The home of the Barcelona soccer team, Barca, is Camp Nou, the largest sports stadium in Europe, with a capacity of about 120,000. The popularity of the team can be attested to by the scarcity of tickets to see them, despite the size of the stadium. Most seats in Camp Nou are occupied by socis (or members) the wealthiest soccer club in the world.

If you thought your home city got fanatical about sports, check out Barcelona. Membership in the soccer club may be handed down through generations, and is seen as a mark of Catalan identity. During the dictatorship, Madrid’s team was marked as a symbol of the loathed central government, and the matches between them and Barca were particularly contested. Even today, when Madrid comes to Camp Nou, the city stops to watch the game.

In a place this fanatical about soccer, it’s understandable that their stadium has a serious museum inside as well. If you go, get the whole tour: you’ll see the stadium (empty during museum hours), the chapel where players say prayers before major games, the club and pressrooms, and the tunnel players use when entering the field. You’ll find a wide assortment of photos, trophies, documents, kits, and other memorabilia in the museum collection, along with cards explaining each item’s significance in the dramatic history of Barca from 1899 to the present. Though it has a strong slant to sports, the museum is a serious historical site, not just a place for fanatical soccer fans to visit. If you do go on the tour, be certain you bring your camera, even if you’re not a diehard soccer fan; some of what you’ll see is impressive enough for anyone.

Every year, more visitors come to the museum. And it is the most popular museum of any kind in Catalonia, more popular than Picasso museums or the excellent science museum on Montjuic, with close to 1.2 million visitors a year. Understandably, it serves as a model for similar museums throughout the world.

The four sections of the museum include:

  • The History Museum, housing the extensive historical collection of trophies, photos, sporting material, and other items appealing to fans.
  • The Art Gallery, displaying works by artists like Dali, Miro, and Segrelles.
  • The Colleccio Futbolart, footballing memorabilia on loan permanently to the musuem from its owner.
  • Temporary exhibitions, like poster art related to Camp Nou and Barca.

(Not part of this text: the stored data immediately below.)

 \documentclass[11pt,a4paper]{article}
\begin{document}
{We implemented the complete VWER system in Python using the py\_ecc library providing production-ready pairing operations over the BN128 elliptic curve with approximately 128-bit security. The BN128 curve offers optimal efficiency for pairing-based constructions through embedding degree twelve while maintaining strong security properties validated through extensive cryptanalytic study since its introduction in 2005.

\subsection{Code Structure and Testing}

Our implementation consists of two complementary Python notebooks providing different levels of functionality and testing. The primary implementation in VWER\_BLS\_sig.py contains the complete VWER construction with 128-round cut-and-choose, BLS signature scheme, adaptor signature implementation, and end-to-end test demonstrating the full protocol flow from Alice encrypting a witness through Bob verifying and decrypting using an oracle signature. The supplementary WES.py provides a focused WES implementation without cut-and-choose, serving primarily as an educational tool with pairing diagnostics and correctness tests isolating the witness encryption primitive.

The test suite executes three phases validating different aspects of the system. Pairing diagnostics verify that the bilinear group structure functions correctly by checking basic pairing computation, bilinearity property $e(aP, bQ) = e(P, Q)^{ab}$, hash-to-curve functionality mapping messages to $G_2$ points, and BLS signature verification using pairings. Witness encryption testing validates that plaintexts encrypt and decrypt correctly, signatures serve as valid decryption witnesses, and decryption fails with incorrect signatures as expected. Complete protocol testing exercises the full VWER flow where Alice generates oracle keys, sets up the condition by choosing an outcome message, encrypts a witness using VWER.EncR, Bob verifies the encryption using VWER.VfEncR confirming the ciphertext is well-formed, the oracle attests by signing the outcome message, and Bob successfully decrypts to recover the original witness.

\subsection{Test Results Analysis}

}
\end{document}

You’ll also find an archives with video, photos and print documents dealing with the club’s history, which has proven to be an invaluable tool for journalists and other researchers.

Where to Stay
The Abba Garden Hotel is a large, terra-cotta, red building on top of a hill, and it’s rated four stars. It opened just in 2002 and is located less than a mile from Camp Nou. Since it’s well out away from the city center, it’s not limited on space, and you can see this in the grounds: landscaped gardens, tennis courts, a large outdoor swimming pool, and easy access to golf courses nearby. It’s located well out of Barcelona, and taxis can be a little pricey. The restaurant and bar here are acceptable, though not outstanding. You’ll also find a sauna, solarium, and private garden. Babysitting is available.